▶ **Data records**
═══

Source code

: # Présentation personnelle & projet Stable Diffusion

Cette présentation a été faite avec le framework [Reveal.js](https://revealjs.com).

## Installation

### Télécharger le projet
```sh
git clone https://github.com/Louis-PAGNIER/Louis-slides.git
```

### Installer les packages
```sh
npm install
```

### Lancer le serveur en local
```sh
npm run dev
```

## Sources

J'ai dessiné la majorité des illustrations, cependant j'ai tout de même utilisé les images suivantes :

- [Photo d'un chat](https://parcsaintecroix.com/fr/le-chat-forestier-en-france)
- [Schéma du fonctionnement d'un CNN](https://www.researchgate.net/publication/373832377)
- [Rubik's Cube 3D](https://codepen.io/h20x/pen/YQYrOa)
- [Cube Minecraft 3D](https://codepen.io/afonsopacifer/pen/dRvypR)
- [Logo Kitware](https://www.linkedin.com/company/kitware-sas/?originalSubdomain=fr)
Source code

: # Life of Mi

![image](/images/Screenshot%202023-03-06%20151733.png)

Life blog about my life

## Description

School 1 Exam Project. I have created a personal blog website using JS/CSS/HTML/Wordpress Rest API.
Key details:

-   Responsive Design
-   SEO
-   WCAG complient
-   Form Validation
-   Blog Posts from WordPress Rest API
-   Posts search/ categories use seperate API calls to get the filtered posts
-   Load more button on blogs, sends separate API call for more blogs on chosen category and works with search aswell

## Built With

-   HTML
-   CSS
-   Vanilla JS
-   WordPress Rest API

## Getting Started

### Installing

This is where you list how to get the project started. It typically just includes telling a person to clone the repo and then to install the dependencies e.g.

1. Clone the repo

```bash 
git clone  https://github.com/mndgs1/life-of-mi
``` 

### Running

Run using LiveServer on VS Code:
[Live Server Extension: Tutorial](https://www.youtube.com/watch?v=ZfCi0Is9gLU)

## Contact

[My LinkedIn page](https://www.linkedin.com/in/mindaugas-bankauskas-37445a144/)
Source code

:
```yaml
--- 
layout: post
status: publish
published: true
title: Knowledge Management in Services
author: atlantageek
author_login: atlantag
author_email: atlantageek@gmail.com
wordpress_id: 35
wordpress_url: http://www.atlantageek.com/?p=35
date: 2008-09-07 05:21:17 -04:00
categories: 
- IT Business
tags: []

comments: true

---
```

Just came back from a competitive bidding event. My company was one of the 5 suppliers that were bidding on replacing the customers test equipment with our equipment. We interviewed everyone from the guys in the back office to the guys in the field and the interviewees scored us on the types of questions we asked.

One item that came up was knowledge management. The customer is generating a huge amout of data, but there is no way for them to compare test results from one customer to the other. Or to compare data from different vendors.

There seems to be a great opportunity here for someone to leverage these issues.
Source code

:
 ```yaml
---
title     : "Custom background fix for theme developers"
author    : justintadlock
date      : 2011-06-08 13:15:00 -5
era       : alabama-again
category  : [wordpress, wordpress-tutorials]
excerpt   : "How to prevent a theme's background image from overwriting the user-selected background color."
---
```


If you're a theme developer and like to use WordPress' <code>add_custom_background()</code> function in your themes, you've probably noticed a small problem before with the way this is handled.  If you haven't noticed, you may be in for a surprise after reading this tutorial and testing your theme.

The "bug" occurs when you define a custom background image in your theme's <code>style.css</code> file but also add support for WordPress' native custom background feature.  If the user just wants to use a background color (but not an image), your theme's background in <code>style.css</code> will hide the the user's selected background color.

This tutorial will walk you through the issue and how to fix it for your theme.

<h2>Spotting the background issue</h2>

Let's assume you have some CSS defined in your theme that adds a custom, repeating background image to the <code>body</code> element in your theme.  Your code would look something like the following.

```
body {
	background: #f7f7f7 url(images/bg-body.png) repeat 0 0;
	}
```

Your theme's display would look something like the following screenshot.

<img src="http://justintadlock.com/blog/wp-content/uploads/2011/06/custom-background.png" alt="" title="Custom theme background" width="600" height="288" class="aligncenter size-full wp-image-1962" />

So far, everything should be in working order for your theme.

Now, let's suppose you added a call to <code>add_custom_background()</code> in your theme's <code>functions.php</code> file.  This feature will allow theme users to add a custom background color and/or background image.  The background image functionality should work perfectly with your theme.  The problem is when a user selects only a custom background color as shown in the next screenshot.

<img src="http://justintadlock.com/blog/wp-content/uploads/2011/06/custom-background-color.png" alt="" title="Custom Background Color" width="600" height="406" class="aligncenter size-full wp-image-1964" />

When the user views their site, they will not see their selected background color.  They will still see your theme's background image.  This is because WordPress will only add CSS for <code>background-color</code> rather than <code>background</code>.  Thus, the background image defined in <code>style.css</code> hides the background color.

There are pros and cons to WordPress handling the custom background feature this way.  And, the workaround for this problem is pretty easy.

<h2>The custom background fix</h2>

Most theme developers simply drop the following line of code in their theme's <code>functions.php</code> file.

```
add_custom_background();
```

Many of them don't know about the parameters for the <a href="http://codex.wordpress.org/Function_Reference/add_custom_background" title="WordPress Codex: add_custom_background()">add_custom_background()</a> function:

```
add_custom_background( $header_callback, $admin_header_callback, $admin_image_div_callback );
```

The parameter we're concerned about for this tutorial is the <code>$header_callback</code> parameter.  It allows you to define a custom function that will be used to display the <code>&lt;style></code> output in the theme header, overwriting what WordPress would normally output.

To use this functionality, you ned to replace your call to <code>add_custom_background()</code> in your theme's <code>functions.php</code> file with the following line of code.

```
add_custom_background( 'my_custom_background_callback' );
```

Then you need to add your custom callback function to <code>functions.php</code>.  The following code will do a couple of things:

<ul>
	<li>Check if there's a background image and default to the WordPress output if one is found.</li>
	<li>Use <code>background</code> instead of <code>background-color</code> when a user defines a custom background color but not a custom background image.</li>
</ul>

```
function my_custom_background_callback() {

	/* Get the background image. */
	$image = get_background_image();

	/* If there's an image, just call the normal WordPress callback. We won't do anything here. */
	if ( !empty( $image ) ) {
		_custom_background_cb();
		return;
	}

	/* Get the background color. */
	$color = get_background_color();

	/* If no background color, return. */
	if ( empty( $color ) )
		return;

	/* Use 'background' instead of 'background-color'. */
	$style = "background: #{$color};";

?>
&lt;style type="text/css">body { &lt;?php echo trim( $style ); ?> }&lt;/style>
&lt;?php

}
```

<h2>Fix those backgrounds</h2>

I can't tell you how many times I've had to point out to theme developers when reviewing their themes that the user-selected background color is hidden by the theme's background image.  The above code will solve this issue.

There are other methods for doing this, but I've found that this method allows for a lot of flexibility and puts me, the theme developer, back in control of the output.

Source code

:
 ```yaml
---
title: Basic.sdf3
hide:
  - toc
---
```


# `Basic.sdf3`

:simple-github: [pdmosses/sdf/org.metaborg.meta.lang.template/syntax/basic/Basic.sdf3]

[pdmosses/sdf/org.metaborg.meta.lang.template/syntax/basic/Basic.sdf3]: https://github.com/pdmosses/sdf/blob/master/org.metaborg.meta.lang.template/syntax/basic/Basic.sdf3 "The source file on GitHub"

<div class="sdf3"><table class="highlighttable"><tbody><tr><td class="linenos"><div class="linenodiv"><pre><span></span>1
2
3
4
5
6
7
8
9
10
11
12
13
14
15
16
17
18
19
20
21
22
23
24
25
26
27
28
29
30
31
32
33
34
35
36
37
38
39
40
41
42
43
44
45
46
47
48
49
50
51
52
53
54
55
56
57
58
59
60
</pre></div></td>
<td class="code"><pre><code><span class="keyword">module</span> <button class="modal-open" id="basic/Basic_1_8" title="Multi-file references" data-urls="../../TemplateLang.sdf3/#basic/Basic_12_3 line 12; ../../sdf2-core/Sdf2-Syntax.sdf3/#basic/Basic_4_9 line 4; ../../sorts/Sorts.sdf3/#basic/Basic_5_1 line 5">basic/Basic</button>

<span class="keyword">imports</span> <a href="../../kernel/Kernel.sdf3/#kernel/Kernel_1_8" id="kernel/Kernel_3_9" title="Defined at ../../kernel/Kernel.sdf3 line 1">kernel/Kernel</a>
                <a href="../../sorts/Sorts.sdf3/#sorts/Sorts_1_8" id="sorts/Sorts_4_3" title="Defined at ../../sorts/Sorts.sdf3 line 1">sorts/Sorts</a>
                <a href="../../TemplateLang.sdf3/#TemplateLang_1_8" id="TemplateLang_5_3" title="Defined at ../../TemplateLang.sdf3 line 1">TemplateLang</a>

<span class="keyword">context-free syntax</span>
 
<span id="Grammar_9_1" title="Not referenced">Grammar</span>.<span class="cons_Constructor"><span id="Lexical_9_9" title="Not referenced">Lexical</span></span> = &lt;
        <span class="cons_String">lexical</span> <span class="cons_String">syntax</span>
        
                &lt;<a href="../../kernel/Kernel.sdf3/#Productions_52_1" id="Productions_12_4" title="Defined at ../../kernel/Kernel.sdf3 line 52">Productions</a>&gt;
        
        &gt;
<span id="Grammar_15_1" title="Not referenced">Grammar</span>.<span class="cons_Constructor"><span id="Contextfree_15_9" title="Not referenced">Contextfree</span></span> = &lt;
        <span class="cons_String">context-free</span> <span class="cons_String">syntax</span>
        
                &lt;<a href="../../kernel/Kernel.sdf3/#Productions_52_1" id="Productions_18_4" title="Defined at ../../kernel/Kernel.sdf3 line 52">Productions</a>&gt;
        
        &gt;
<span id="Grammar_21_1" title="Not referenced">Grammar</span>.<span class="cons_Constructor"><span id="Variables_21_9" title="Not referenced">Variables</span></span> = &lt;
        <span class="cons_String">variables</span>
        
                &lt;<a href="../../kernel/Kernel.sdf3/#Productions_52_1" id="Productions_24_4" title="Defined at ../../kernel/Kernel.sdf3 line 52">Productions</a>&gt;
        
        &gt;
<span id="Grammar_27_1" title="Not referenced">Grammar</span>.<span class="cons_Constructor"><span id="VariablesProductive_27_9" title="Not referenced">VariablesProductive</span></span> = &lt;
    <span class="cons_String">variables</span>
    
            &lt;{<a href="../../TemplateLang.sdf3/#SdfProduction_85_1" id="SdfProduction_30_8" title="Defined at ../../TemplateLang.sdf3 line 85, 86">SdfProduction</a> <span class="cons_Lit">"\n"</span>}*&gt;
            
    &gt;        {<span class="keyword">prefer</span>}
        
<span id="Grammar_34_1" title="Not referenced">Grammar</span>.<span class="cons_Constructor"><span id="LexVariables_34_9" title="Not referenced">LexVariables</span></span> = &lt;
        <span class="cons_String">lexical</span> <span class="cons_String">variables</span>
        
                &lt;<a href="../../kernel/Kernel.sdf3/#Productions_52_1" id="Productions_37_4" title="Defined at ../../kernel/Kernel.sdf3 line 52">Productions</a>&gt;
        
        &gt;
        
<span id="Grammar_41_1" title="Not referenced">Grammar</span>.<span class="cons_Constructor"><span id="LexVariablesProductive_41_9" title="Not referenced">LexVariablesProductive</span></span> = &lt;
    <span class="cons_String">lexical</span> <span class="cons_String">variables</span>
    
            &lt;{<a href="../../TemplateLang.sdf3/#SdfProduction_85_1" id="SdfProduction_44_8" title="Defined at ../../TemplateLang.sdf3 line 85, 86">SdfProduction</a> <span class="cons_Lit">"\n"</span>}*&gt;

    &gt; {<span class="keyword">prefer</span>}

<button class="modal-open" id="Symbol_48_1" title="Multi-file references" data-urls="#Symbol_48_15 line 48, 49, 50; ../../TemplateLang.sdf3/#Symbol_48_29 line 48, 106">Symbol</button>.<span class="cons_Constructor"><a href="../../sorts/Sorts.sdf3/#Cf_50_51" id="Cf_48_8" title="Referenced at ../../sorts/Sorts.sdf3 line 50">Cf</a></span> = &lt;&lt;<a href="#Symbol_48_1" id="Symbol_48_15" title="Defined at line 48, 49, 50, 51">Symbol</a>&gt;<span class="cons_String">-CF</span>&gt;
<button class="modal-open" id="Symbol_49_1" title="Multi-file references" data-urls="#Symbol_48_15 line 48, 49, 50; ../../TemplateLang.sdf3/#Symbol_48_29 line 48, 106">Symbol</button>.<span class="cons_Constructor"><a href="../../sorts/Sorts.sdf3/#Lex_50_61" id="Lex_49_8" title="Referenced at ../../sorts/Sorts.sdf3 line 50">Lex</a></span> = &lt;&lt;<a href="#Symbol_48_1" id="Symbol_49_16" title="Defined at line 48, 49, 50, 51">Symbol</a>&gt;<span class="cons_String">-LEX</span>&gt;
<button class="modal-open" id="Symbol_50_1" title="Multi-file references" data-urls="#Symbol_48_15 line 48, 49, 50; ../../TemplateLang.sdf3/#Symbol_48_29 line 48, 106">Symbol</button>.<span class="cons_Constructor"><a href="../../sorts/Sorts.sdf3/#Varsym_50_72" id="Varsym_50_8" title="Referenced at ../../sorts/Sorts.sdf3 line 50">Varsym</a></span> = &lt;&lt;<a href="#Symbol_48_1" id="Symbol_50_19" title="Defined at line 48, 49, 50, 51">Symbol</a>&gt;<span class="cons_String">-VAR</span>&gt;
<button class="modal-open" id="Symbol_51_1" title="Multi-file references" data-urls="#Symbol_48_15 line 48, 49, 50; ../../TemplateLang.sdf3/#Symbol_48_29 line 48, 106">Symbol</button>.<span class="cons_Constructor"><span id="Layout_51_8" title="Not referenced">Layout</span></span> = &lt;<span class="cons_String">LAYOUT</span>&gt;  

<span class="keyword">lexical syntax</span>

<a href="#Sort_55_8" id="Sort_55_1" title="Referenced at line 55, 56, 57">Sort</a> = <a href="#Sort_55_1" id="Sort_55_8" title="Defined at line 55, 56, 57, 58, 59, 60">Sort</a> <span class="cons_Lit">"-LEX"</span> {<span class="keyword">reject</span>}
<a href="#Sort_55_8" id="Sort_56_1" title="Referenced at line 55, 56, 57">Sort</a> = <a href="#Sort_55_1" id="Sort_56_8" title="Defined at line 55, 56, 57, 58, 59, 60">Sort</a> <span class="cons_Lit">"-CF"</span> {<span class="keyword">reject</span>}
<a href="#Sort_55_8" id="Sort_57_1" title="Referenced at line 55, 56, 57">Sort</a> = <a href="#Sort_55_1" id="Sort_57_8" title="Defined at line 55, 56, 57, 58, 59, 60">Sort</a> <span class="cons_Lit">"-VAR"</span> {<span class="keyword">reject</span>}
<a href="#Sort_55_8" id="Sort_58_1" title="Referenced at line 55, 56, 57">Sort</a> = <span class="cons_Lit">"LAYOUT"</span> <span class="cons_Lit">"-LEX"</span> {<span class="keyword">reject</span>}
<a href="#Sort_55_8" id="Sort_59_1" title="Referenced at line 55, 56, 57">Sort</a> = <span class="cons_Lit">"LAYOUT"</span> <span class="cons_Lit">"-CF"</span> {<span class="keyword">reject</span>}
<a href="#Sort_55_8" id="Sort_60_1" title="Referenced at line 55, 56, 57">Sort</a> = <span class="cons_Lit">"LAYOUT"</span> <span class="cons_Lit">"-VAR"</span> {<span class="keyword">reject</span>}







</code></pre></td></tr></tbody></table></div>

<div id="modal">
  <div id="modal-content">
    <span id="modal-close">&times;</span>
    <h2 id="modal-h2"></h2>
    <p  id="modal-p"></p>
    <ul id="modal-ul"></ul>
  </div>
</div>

═══

▶ **Your instructions**
Which lines of the material above hold the string "user"? Pull them out.

▶ **Answer space**
excerpt   : "How to prevent a theme's background image from overwriting the user-selected background color."
The "bug" occurs when you define a custom background image in your theme's <code>style.css</code> file but also add support for WordPress' native custom background feature.  If the user just wants to use a background color (but not an image), your theme's background in <code>style.css</code> will hide the the user's selected background color.
Now, let's suppose you added a call to <code>add_custom_background()</code> in your theme's <code>functions.php</code> file.  This feature will allow theme users to add a custom background color and/or background image.  The background image functionality should work perfectly with your theme.  The problem is when a user selects only a custom background color as shown in the next screenshot.
When the user views their site, they will not see their selected background color.  They will still see your theme's background image.  This is because WordPress will only add CSS for <code>background-color</code> rather than <code>background</code>.  Thus, the background image defined in <code>style.css</code> hides the background color.
	<li>Use <code>background</code> instead of <code>background-color</code> when a user defines a custom background color but not a custom background image.</li>
I can't tell you how many times I've had to point out to theme developers when reviewing their themes that the user-selected background color is hidden by the theme's background image.  The above code will solve this issue.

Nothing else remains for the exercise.